Image by Simon from Pixabay

Would a musical be produced today that’s built around the idea of sticking with an abusive spouse no matter what and to some extent normalizing the abuse? Could it include the line, “Has it ever happened to you? Has anyone ever hit you — without hurtin’?” To which the answer is yes: “It is possible, dear, fer someone to hit you — hit you hard — and not hurt at all.” And that line is delivered from a mother to a daughter, thus paving the way for perpetuating the cycle of abuse. Honestly! The musical is Rodgers and Hammerstein’s 1945 Carousel, and it’s an odd duck, often labeled as a “problem” musical or even as “the wife-beater musical.” Billy Bigelow, said wife-beater and main villain, echoes other characters in popular theater such as Stanley Kowalski in A Streetcar Named Desire and John Wayne’s character in the film McLintock!, to name just a couple, who hit their wives and not only get away with it but whose wives respond lovingly. (I am horrified by the spanking scene at the end of McLintock!, and apparently it’s not the only such scene in the movie.) When he’s asked about his abuse by the Starkeeper, head man in heaven’s waiting room, Billy Bigelow says he does not beat his wife. “I wouldn’t beat a little thing like that — I hit her,” he explains. But to answer the question I posed at the beginning of this paragraph: Yes, indeed, Carousel is performed today, sometimes with the problematic lines cut and sometimes with them included. One production compromised by having the dead Billy shake his head “No!” in response to the “not hurt at all” line. That’s perhaps the best way to deal with the issue, since just cutting those few lines in no way erases the overall arc of the plot.

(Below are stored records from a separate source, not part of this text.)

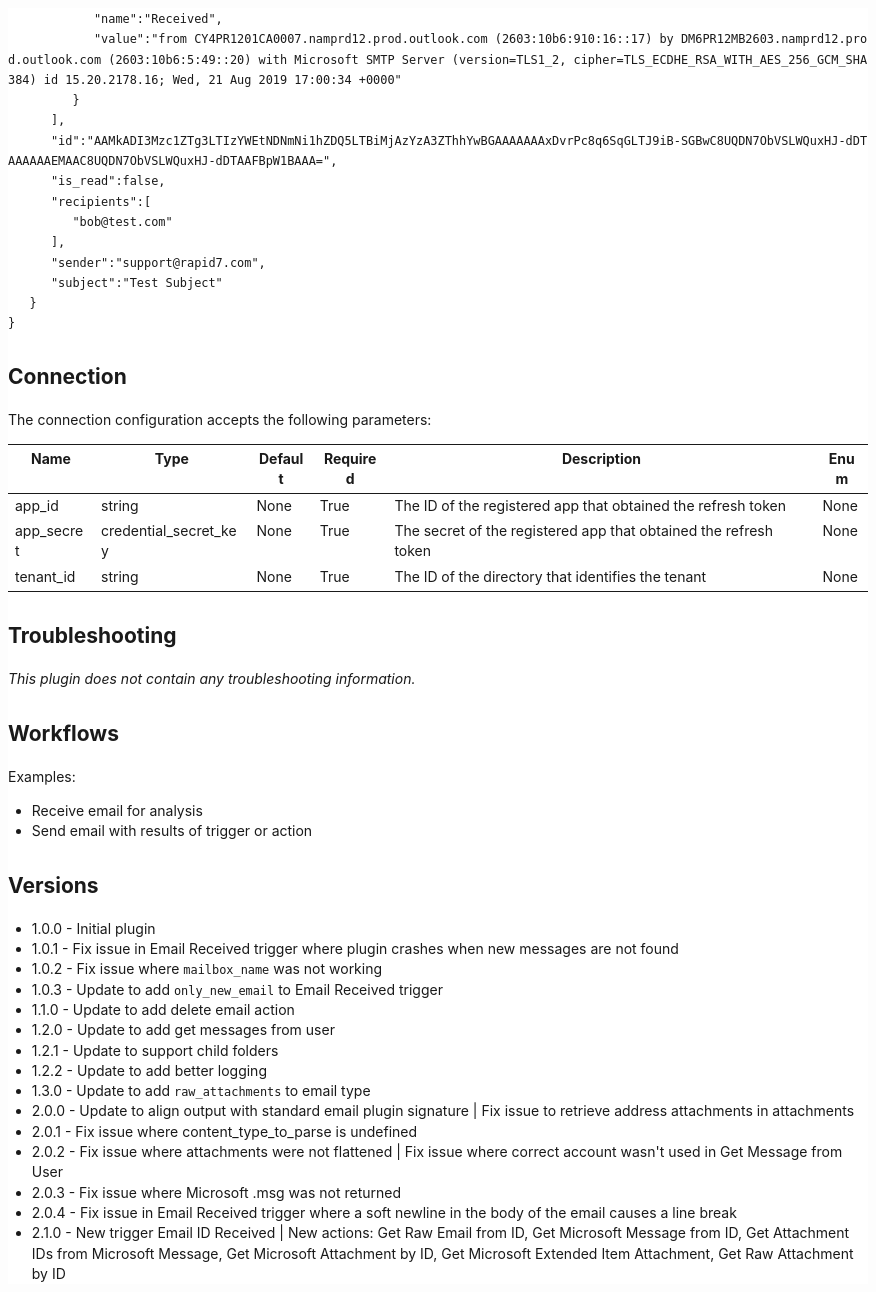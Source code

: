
 ```
            "name":"Received",
            "value":"from CY4PR1201CA0007.namprd12.prod.outlook.com (2603:10b6:910:16::17) by DM6PR12MB2603.namprd12.prod.outlook.com (2603:10b6:5:49::20) with Microsoft SMTP Server (version=TLS1_2, cipher=TLS_ECDHE_RSA_WITH_AES_256_GCM_SHA384) id 15.20.2178.16; Wed, 21 Aug 2019 17:00:34 +0000"
         }
      ],
      "id":"AAMkADI3Mzc1ZTg3LTIzYWEtNDNmNi1hZDQ5LTBiMjAzYzA3ZThhYwBGAAAAAAAxDvrPc8q6SqGLTJ9iB-SGBwC8UQDN7ObVSLWQuxHJ-dDTAAAAAAEMAAC8UQDN7ObVSLWQuxHJ-dDTAAFBpW1BAAA=",
      "is_read":false,
      "recipients":[
         "bob@test.com"
      ],
      "sender":"support@rapid7.com",
      "subject":"Test Subject"
   }
}
```

## Connection

The connection configuration accepts the following parameters:

|Name|Type|Default|Required|Description|Enum|
|----|----|-------|--------|-----------|----|
|app_id|string|None|True|The ID of the registered app that obtained the refresh token|None|
|app_secret|credential_secret_key|None|True|The secret of the registered app that obtained the refresh token|None|
|tenant_id|string|None|True|The ID of the directory that identifies the tenant|None|

## Troubleshooting

_This plugin does not contain any troubleshooting information._

## Workflows

Examples:

* Receive email for analysis
* Send email with results of trigger or action

## Versions

* 1.0.0 - Initial plugin
* 1.0.1 - Fix issue in Email Received trigger where plugin crashes when new messages are not found
* 1.0.2 - Fix issue where `mailbox_name` was not working
* 1.0.3 - Update to add `only_new_email` to Email Received trigger
* 1.1.0 - Update to add delete email action
* 1.2.0 - Update to add get messages from user
* 1.2.1 - Update to support child folders
* 1.2.2 - Update to add better logging
* 1.3.0 - Update to add `raw_attachments` to email type
* 2.0.0 - Update to align output with standard email plugin signature | Fix issue to retrieve address attachments in attachments
* 2.0.1 - Fix issue where content_type_to_parse is undefined
* 2.0.2 - Fix issue where attachments were not flattened | Fix issue where correct account wasn't used in Get Message from User
* 2.0.3 - Fix issue where Microsoft .msg was not returned
* 2.0.4 - Fix issue in Email Received trigger where a soft newline in the body of the email causes a line break
* 2.1.0 - New trigger Email ID Received | New actions: Get Raw Email from ID, Get Microsoft Message from ID, Get Attachment IDs from Microsoft Message, Get Microsoft Attachment by ID, Get Microsoft Extended Item Attachment, Get Raw Attachment by ID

Indeed, Carousel was considered groundbreaking at the time of its original production because of its anti-hero lead male character and its tragic plot. Rodgers and Hammerstein had already broken new ground in their first collaboration, Oklahoma!, which used the songs to advance a well-developed plot, and Hammerstein had included controversial ideas about racism in his collaboration with Jerome Kern for Show Boat.